Version(s): 4.12, 4.14, 4.15, 4.16. 4.17, 4.18, 4.19, 4.20

Issue: https://issues.redhat.com/browse/OCPBUGS-54188

Link to docs preview:

QE review:

QE has approved this change.

Additional information:

openshift-ci-robot · 2025-06-23T15:10:23Z

@amolnar-rh: This pull request references Jira Issue OCPBUGS-54188, which is invalid:

expected the bug to target the "4.20.0" version, but no target version was set

Comment /jira refresh to re-evaluate validity if changes to the Jira bug are made, or edit the title of this pull request to link to a different bug.

The bug has been updated to refer to the pull request using the external bug tracker.

In response to this:

Version(s):

Issue:

Link to docs preview:

QE review:

QE has approved this change.

Additional information:

Instructions for interacting with me using PR comments are available here. If you have questions or suggestions related to my behavior, please file an issue against the openshift-eng/jira-lifecycle-plugin repository.

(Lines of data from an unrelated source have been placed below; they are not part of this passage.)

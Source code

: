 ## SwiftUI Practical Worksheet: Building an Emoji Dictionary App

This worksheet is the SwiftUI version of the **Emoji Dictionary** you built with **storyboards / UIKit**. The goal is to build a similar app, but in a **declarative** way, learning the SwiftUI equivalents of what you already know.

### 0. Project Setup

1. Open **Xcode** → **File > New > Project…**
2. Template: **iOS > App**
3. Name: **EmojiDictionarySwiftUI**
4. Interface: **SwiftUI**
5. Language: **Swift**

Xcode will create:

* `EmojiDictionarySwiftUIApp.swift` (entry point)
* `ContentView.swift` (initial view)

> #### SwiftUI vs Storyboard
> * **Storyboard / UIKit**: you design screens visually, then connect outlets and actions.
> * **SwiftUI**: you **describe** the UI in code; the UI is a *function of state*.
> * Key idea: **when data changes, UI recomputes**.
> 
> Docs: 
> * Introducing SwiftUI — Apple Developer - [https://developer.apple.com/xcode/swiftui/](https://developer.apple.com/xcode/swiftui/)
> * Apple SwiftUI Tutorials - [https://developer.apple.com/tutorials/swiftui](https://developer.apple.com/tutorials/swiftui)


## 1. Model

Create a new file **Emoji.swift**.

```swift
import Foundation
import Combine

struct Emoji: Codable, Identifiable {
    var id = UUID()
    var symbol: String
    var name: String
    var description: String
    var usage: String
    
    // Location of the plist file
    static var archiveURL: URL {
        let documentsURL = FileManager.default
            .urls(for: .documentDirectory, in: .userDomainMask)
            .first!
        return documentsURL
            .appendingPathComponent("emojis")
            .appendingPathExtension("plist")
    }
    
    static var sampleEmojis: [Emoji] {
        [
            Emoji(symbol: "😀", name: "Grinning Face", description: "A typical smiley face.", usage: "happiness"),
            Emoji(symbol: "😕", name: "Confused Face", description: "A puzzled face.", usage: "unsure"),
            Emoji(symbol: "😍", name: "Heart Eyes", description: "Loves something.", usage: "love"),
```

ocpdocs-previewbot · 2025-06-23T15:25:54Z

🤖 Mon Jun 23 15:25:53 - Prow CI generated the docs preview:

https://95111--ocpdocs-pr.netlify.app/openshift-enterprise/latest/post_installation_configuration/node-tasks.html
https://95111--ocpdocs-pr.netlify.app/openshift-enterprise/latest/scalability_and_performance/using-cpu-manager.html

openshift-ci · 2025-06-23T15:26:55Z

@amolnar-rh: The following test failed, say /retest to rerun all failed tests or /retest-required to rerun all mandatory failed tests:

Test name	Commit	Details	Required	Rerun command
ci/prow/validate-portal	`a9adc33`	link	true	`/test validate-portal`

Full PR test history. Your PR dashboard.

Instructions for interacting with me using PR comments are available here. If you have questions or suggestions related to my behavior, please file an issue against the kubernetes-sigs/prow repository. I understand the commands that are listed here.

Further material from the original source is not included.